Asla, hiçbir durumda, onu gerçek hayatın bir kopyasına dönüştürmeye çalışan bir edebi eseri azaltmaz.
(Never diminish, in any circumstance, a literary work trying to transform it into a copy of real life.)
"Tahran'daki Lolita okurken" anısına Azar Nafisi, edebiyatın eşsiz gücünü vurgular. Edebi bir çalışmanın özünün, gerçek yaşam durumlarını taklit etme girişimleri ile seyreltilmemesi gerektiğini savunuyor. Bunun yerine, kurgunun, aksi takdirde günlük yaşamda incelenmemiş kalabilecek gerçeklerin daha derin araştırmalarını sağlayan kendi alemine sahip olduğuna inanıyor.

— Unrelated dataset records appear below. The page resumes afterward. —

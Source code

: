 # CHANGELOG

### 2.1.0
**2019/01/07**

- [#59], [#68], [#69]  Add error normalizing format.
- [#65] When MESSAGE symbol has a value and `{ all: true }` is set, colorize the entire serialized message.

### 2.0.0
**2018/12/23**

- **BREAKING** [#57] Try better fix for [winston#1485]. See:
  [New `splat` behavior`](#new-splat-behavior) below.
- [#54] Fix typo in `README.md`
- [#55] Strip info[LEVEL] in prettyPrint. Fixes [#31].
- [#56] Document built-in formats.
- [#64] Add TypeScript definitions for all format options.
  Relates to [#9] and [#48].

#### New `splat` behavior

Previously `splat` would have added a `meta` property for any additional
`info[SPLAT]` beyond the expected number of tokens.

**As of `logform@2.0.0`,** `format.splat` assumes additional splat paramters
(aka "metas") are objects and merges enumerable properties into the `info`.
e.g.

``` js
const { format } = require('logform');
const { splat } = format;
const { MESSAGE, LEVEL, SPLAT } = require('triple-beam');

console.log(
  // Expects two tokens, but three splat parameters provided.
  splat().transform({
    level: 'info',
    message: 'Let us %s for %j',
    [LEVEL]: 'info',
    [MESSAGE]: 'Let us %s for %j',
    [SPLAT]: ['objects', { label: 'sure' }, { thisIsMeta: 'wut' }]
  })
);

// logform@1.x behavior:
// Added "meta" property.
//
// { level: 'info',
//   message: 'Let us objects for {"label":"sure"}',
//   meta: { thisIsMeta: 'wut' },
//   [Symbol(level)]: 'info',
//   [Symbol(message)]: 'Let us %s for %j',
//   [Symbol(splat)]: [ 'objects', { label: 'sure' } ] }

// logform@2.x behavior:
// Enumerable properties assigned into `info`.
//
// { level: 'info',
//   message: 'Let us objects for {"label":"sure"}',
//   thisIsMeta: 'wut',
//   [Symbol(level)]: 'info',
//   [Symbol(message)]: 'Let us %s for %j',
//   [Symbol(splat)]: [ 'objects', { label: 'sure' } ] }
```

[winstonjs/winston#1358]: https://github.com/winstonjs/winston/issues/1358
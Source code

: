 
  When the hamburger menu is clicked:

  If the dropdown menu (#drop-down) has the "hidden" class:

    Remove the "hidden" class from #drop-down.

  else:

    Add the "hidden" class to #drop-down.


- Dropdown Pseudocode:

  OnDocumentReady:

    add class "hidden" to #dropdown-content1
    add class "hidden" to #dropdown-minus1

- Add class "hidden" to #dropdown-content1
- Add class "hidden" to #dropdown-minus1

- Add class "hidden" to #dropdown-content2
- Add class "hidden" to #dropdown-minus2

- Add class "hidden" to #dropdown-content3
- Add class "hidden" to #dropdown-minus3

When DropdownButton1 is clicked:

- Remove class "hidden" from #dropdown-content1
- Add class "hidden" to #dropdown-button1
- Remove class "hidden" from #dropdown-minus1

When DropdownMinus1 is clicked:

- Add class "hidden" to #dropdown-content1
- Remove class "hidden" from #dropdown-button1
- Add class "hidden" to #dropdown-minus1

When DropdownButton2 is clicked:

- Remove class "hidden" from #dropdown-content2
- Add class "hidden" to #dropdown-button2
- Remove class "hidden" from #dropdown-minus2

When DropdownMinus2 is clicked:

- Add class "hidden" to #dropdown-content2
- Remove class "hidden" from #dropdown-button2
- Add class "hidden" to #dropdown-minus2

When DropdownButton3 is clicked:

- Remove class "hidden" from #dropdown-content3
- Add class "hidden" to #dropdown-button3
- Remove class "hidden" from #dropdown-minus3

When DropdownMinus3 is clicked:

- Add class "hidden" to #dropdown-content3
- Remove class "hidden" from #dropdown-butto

Nafisi'nin bakış açısı, edebiyatın bütünlüğünü korumanın önemini vurgulamaktadır. Kitapları sanatsal nitelikleri için takdir ettiğimiz konusunda ısrar ederek, onları sadece gerçekliğin yansımalarına azaltmaya çalışmaktan ziyade, okuyucuları edebiyatla daha derin ve anlamlı bir şekilde meşgul etmeye teşvik eder. Bu yaklaşım, literatürün gerçekliğin yapamayacağı şekilde meydan okumasına, kışkırtmasına ve ilham vermesine izin verir.